Assigned task →
Could you filter the data below down to the lines that hold the word "proposicion"?

Document images with source code →

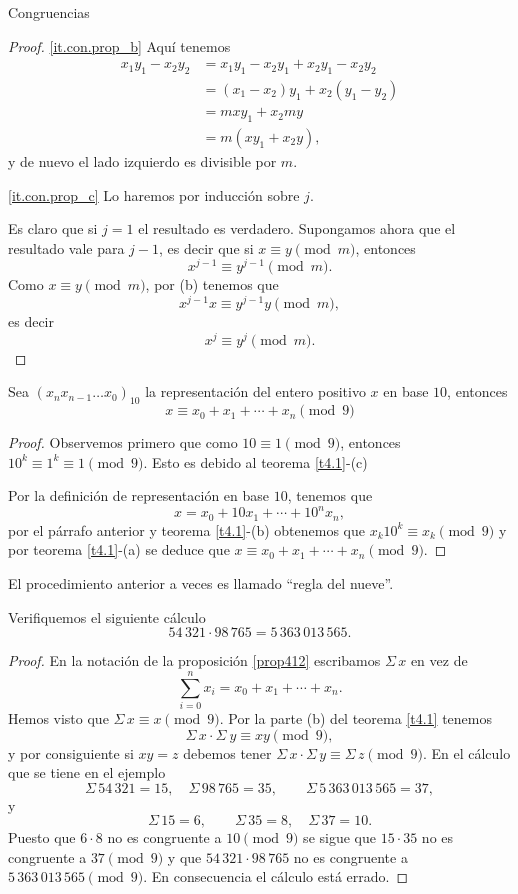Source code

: \begin{section}{Congruencias}
\begin{proof}
\ref{it.con.prop_b} Aquí tenemos
$$
\begin{aligned}
x_1y_1-x_2y_2 &=  x_1y_1-x_2y_1+ x_2y_1-x_2y_2 \\
&= (x_1-x_2)y_1+ x_2(y_1 -y_2) \\
&= mxy_1 +x_2my \\
&= m(xy_1+x_2y),
\end{aligned}
$$
y de nuevo el lado izquierdo es divisible por $m$.

\ref{it.con.prop_c}  Lo haremos por inducción sobre $j$. 

Es claro que si $j=1$ el resultado es verdadero. Supongamos ahora que el resultado vale para $j-1$, es decir que si  $x \equiv y \pmod{m}$, entonces 
$$
x^{j-1} \equiv y^{j-1} \pmod{m}.
$$
Como $x \equiv y \pmod{m}$,  por   { (b)} tenemos que 
$$
x^{j-1}x \equiv y^{j-1}y  \pmod{m},
$$
es decir 
$$
x^j \equiv y^j \pmod{m}.
$$
\end{proof}


\begin{proposicion}\label{prop412}
Sea $(x_nx_{n-1}\ldots x_0)_{10}$ la
representación del entero positivo $x$ en base $10$, entonces
$$
x \equiv x_0+x_1+\cdots+x_n \pmod{9}
$$
\end{proposicion}
\begin{proof}
 Observemos primero que como $10\equiv 1\pmod{9}$, entonces  $10^k\equiv 1^k \equiv 1\pmod{9}$. Esto es debido  al teorema \ref{t4.1}-{(c)} 

Por la definición de representación en base $10$, tenemos que 
$$x=x_0 + 10x_1+ \cdots+10^nx_n,$$ 
por el párrafo anterior y teorema \ref{t4.1}-{(b)}  obtenemos que $x_k10^k \equiv x_k \pmod{9}$ y por
teorema \ref{t4.1}-{(a)} se deduce que $x \equiv
x_0+x_1+\cdots+x_n \pmod{9}$.
\end{proof}

El procedimiento anterior a veces es llamado ``regla del nueve''.

\begin{ejemplo*} Verifiquemos  el siguiente cálculo
$$
54\,321 \cdot 98\,765= 5\,363\,013\,565.
$$
\end{ejemplo*}
\begin{proof}
En la notación de la proposición \ref{prop412} escribamos $\Sigma\, x$ en vez de $$\sum_{i=0}^n x_i = x_0+x_1+\cdots+x_n.$$
Hemos visto que $\Sigma\, x \equiv x \pmod{9}$. Por la parte (b) del
teorema \ref{t4.1} tenemos
$$
\Sigma\, x \cdot\Sigma\ y \equiv xy \pmod{9},
$$
y por consiguiente si $xy=z$ debemos tener $\Sigma\, x \cdot \Sigma\, y \equiv\Sigma\, z \pmod{9}$. 
En el cálculo que se tiene en el ejemplo
$$
\Sigma\, 54\,321=15,\quad \Sigma\, 98\,765=35,\qquad \Sigma\, 5\,363\,013\,565=37,
$$
y
$$
\Sigma\, 15=6, \qquad \Sigma\, 35=8,\quad \Sigma\, 37=10.
$$
Puesto que $6 \cdot 8$ no es congruente a $10 \pmod{9}$ se sigue
que $15 \cdot 35$ no es congruente a $37 \pmod{9}$ y que $54\,321
\cdot 98\,765$ no es congruente a $5\,363\,013\,565\pmod{9}$. En
consecuencia el cálculo está errado.
\end{proof}


\end{section}

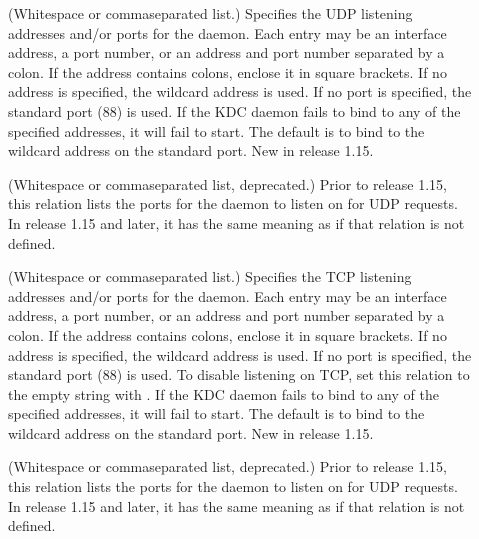 \documentclass[letterpaper,10pt,english]{sphinxmanual}
\begin{document}
\begin{description}
\item[{}] \leavevmode
\sphinxAtStartPar
(Whitespace\sphinxhyphen{} or comma\sphinxhyphen{}separated list.)  Specifies the UDP
listening addresses and/or ports for the {\hyperref[\detokenize{admin/admin_commands/krb5kdc:krb5kdc-8}]{}} daemon.
Each entry may be an interface address, a port number, or an
address and port number separated by a colon.  If the address
contains colons, enclose it in square brackets.  If no address is
specified, the wildcard address is used.  If no port is specified,
the standard port (88) is used.  If the KDC daemon fails to bind
to any of the specified addresses, it will fail to start.  The
default is to bind to the wildcard address on the standard port.
New in release 1.15.

\item[{}] \leavevmode
\sphinxAtStartPar
(Whitespace\sphinxhyphen{} or comma\sphinxhyphen{}separated list, deprecated.)  Prior to
release 1.15, this relation lists the ports for the
{\hyperref[\detokenize{admin/admin_commands/krb5kdc:krb5kdc-8}]{}} daemon to listen on for UDP requests.  In
release 1.15 and later, it has the same meaning as 
if that relation is not defined.

\item[{}] \leavevmode
\sphinxAtStartPar
(Whitespace\sphinxhyphen{} or comma\sphinxhyphen{}separated list.)  Specifies the TCP
listening addresses and/or ports for the {\hyperref[\detokenize{admin/admin_commands/krb5kdc:krb5kdc-8}]{}} daemon.
Each entry may be an interface address, a port number, or an
address and port number separated by a colon.  If the address
contains colons, enclose it in square brackets.  If no address is
specified, the wildcard address is used.  If no port is specified,
the standard port (88) is used.  To disable listening on TCP, set
this relation to the empty string with .
If the KDC daemon fails to bind to any of the specified addresses,
it will fail to start.  The default is to bind to the wildcard
address on the standard port.  New in release 1.15.

\item[{}] \leavevmode
\sphinxAtStartPar
(Whitespace\sphinxhyphen{} or comma\sphinxhyphen{}separated list, deprecated.)  Prior to
release 1.15, this relation lists the ports for the
{\hyperref[\detokenize{admin/admin_commands/krb5kdc:krb5kdc-8}]{}} daemon to listen on for UDP requests.  In
release 1.15 and later, it has the same meaning as
 if that relation is not defined.


\end{description}
\end{document}
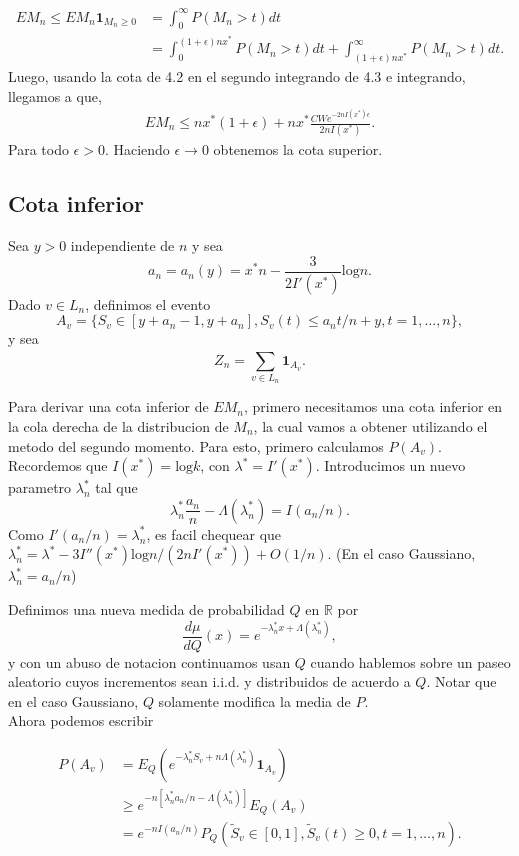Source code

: \documentclass[12pt]{report}
\begin{document}
\begin{align}
EM_n \leq EM_n\mathbf{1}_{M_n \geq 0} &= \int_{0}^{\infty} P(M_n > t) dt \nonumber\\
&= \int_{0}^{(1+\epsilon)nx^*} P(M_n > t) dt + \int_{(1+\epsilon)nx^*}^{\infty} P(M_n > t) dt .\nonumber
\end{align}
Luego, usando la cota de 4.2 en el segundo integrando de 4.3 e integrando, llegamos a que,
\begin{align}
EM_n \leq nx^*(1+\epsilon) + nx^* \frac{CWe^{-2nI(x^*)\epsilon}}{2nI(x^*)}.
\end{align}
Para todo $\epsilon > 0$. Haciendo $\epsilon \to 0$ obtenemos la cota superior.

\subsection{Cota inferior}
Sea $y>0$ independiente de $n$ y sea
\[
a_n = a_n(y) = x^*n - \frac{3}{2I'(x^*)} \text{log} n.
\]
Dado $v \in L_n$, definimos el evento
\[
A_v = \{ S_v \in [y+a_n-1,y+a_n], S_v(t)\leq a_n t / n + y, t = 1, \dots, n \},
\]
y sea
\[
Z_n = \sum_{v \in L_n}^{} \mathbf{1}_{A_v}.
\]

Para derivar una cota inferior de $EM_n$, primero necesitamos una cota inferior en la
cola derecha de la distribucion de $M_n$, la cual vamos a obtener utilizando el metodo del segundo momento. 
Para esto, primero calculamos $P(A_v)$. Recordemos que $I(x^*) = \text{log} k$, con $\lambda^*=I'(x^*)$. 
Introducimos un nuevo parametro $\lambda_{n}^{*}$ tal que
\[
\lambda_{n}^{*}\frac{a_n}{n}-\varLambda(\lambda_{n}^{*}) = I(a_n/n).
\]
Como $I'(a_n/n) = \lambda_{n}^{*}$, es facil chequear que $\lambda_{n}^{*} = 
\lambda^* - 3I''(x^*) \text{log}n/(2nI'(x^*)) + O(1/n)$. (En el caso Gaussiano, $\lambda_{n}^{*} = a_n / n $)

Definimos una nueva medida de probabilidad $Q$ en $\mathbb{R}$ por
\[
\frac{d\mu}{dQ}(x) = e^{-\lambda_{n}^{*}x + \varLambda(\lambda_{n}^{*})},
\]
y con un abuso de notacion continuamos usan $Q$ cuando hablemos sobre un paseo aleatorio 
cuyos incrementos sean i.i.d. y distribuidos de acuerdo a $Q$. Notar que en el caso Gaussiano, 
$Q$ solamente modifica la media de $P$. \\

Ahora podemos escribir 

\begin{align}
P(A_v) &= E_Q (e^{-\lambda_n^* S_v + n \Lambda(\lambda_n^*)} \mathbf{1}_{A_v}) \nonumber \\
&\geq e^{-n [\lambda_n^* a_n/n - \Lambda(\lambda_n^*)]} E_Q(A_v) \\
&= e^{-n I(a_n/n)} P_Q ( \tilde{S}_v \in [0,1], \tilde{S}_v (t) \geq 0, t = 1, \dots, n ). \nonumber 
\end{align}
\end{document}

Final answer →
\begin{proposicion}\label{prop412}
\end{proposicion}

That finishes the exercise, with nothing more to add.